### Activity
If a line below includes the string "interface", copy it.
╭──
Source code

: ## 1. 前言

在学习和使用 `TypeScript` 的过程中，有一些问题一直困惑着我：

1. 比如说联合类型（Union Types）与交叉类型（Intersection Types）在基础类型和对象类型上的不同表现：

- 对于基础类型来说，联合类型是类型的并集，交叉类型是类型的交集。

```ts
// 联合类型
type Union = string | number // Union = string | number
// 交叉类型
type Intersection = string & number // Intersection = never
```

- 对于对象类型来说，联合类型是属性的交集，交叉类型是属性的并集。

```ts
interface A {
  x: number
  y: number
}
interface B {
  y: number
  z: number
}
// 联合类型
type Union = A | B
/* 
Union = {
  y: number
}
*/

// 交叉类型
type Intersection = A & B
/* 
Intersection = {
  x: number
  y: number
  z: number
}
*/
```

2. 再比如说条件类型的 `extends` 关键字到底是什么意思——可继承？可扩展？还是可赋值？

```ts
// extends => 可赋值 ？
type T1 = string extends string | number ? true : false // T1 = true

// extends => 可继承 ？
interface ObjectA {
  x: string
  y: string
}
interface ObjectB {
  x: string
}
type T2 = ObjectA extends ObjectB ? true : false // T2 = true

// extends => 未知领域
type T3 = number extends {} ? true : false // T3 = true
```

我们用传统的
╰──
### Response area
interface A {
interface B {
interface ObjectA {
interface ObjectB {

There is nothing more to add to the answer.